People protest and the response from every opponent is, "Why aren't these people at work?" It is a sentiment echoed from the notion that we live in a society where people often can take paid time off to demonstrate or they don't have to work at night and can do what they choose with their time because they don't have a bevy of commitments like a farm, a broken-down vehicle or another job to make ends meet. There are the opponents that know this, but they whip the frenzy of the overworked and underpaid to capitalize on their misfortune and feed from their misappropriated anger. And for us to feed in by fighting without compassion and understanding really seems to do nothing but perpetuate the divisiveness and the misunderstanding that we all have a part in creating.
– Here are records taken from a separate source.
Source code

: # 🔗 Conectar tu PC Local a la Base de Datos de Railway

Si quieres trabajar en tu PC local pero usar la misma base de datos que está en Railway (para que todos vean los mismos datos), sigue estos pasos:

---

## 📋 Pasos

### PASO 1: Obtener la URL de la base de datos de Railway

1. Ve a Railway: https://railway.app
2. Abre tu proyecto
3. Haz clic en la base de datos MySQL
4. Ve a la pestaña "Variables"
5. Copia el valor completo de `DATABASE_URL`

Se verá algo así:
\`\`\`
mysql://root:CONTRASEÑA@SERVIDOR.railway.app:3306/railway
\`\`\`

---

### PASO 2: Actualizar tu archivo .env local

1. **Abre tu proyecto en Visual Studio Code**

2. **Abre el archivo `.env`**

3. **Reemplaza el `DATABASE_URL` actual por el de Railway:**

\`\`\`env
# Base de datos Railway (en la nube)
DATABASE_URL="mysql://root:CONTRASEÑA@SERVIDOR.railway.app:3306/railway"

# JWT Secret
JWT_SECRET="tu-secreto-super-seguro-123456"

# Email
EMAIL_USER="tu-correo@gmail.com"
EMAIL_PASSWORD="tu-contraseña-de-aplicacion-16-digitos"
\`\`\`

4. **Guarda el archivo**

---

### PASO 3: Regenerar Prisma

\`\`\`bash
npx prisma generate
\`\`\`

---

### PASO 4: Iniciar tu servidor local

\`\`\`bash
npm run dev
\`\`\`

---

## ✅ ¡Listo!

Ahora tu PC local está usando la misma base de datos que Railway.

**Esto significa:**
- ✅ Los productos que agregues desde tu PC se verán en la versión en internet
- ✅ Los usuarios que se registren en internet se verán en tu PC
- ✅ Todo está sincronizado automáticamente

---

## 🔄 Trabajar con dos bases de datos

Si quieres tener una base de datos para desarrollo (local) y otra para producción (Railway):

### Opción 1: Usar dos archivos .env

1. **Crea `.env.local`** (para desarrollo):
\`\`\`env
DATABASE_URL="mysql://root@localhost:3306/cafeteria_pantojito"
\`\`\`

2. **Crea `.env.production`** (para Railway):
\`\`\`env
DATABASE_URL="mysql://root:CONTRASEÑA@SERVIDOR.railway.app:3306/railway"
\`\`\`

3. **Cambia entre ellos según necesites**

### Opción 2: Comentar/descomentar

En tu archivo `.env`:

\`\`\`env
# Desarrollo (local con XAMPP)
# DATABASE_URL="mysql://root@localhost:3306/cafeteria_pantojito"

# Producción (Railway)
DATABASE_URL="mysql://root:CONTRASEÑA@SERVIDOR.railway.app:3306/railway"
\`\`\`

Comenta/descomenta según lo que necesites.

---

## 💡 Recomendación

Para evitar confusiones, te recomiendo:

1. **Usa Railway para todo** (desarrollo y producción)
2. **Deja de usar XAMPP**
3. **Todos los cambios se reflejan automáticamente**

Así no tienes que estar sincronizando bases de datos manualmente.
So Country Music became my savior in figuring out some people, because it allowed me to see that although there are plenty of American Men that really are grasping at straws to legitimize their only attribute of being a white, American man, there are plenty that are victimized by their own system and see nothing of what our country could be, but rather think of what it once was when it wasn't scary and it was okay to love your Grandpa, your little house, your shitty car and the little money your made to pay for it all in full.  People are wistful for this simpler life and spend their entire lives building the fortune that will allow them to get back to it. I can't suss it out when I really think about it. 

When we say that these sub-section of America isn't worth understanding and listening to because just their American culture isn't enough, we're saying that they don't matter. When I let myself believe that they don't matter, then I can no longer defend my ideas about saving Syrian children and opening the borders to those seeking asylum. Because y'all...we are all going to need that asylum within our own borders and in all of us is the fear. 

Country Music is an American invention that, much like any genre, continues to grow into things that can be marginalized, but it is also can evolve into things that bring us closer together and see the reality behind our off-hand remarks about people whose stories are completely unknown. 

I sat beside a middle-aged woman at a Dale Watson show this month and I thought that she seemed kind of dumpy and annoying. It turns out, she was super-fun, with it, silly, mourning the anniversary of her mom's death that night and told me some things that I needed to hear at that exact moment about love, life and getting older and being scared as fuck about it. Country Music can bring us to the place where we can reach across the aisle and get to know what is in front of our faces but not in our hearts. That compassion hasn't been on the top of my list. My loss.